Required work: Look below for the line containing "Will set the specified pose.". Reproduce it and every line after it exactly, and nothing more.
==========
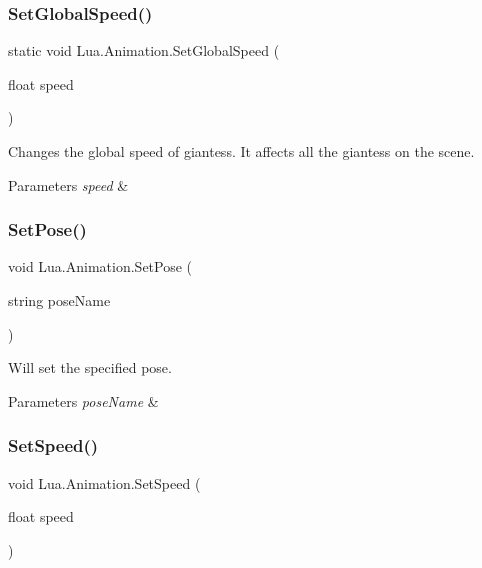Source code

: \subsubsection{\texorpdfstring{SetGlobalSpeed()}{SetGlobalSpeed()}}
{\footnotesize\ttfamily static void Lua.\+Animation.\+Set\+Global\+Speed (\begin{DoxyParamCaption}\item[{float}]{speed }\end{DoxyParamCaption})\hspace{0.3cm}{\ttfamily [static]}}



Changes the global speed of giantess. It affects all the giantess on the scene. 


\begin{DoxyParams}{Parameters}
{\em speed} & \\
\hline
\end{DoxyParams}
\mbox{\label{class_lua_1_1_animation_ad3fe96a39d87c9f3b1121fbbd05f61ea}} 
\subsubsection{\texorpdfstring{SetPose()}{SetPose()}}
{\footnotesize\ttfamily void Lua.\+Animation.\+Set\+Pose (\begin{DoxyParamCaption}\item[{string}]{pose\+Name }\end{DoxyParamCaption})}



Will set the specified pose. 


\begin{DoxyParams}{Parameters}
{\em pose\+Name} & \\
\hline
\end{DoxyParams}
\mbox{\label{class_lua_1_1_animation_aefdc9f4c78bada7dacfdb39d07c4b576}} 
\subsubsection{\texorpdfstring{SetSpeed()}{SetSpeed()}}
{\footnotesize\ttfamily void Lua.\+Animation.\+Set\+Speed (\begin{DoxyParamCaption}\item[{float}]{speed }\end{DoxyParamCaption})}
==========
Result of this exercise:
Will set the specified pose. 


\begin{DoxyParams}{Parameters}
{\em pose\+Name} & \\
\hline
\end{DoxyParams}
\mbox{\label{class_lua_1_1_animation_aefdc9f4c78bada7dacfdb39d07c4b576}} 
\subsubsection{\texorpdfstring{SetSpeed()}{SetSpeed()}}
{\footnotesize\ttfamily void Lua.\+Animation.\+Set\+Speed (\begin{DoxyParamCaption}\item[{float}]{speed }\end{DoxyParamCaption})}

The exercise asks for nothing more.